WHAT IS REQUIRED
Filter the lines below, copying only those with the string "Information".
··· DATA RECORDS
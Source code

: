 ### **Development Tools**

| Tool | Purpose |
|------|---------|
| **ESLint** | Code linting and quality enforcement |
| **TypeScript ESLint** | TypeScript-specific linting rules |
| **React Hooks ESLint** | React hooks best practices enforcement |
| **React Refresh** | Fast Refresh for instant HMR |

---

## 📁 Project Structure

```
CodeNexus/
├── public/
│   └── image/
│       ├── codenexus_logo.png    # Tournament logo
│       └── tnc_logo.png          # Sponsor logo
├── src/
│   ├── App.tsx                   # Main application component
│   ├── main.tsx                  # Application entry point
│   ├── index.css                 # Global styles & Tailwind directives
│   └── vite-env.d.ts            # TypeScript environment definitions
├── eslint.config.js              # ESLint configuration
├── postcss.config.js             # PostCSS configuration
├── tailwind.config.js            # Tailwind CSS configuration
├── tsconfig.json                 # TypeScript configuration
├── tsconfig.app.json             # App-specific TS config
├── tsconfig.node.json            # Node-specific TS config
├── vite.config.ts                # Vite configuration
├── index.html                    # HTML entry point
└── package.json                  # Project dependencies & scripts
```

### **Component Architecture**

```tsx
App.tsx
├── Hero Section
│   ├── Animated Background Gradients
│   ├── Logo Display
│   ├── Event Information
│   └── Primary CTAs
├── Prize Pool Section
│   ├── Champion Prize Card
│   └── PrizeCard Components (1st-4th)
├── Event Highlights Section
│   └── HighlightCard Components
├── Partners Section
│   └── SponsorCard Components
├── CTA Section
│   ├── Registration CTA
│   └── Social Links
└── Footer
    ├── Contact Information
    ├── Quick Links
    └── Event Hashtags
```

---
······
OUTPUT BELOW
│   ├── Event Information
    ├── Contact Information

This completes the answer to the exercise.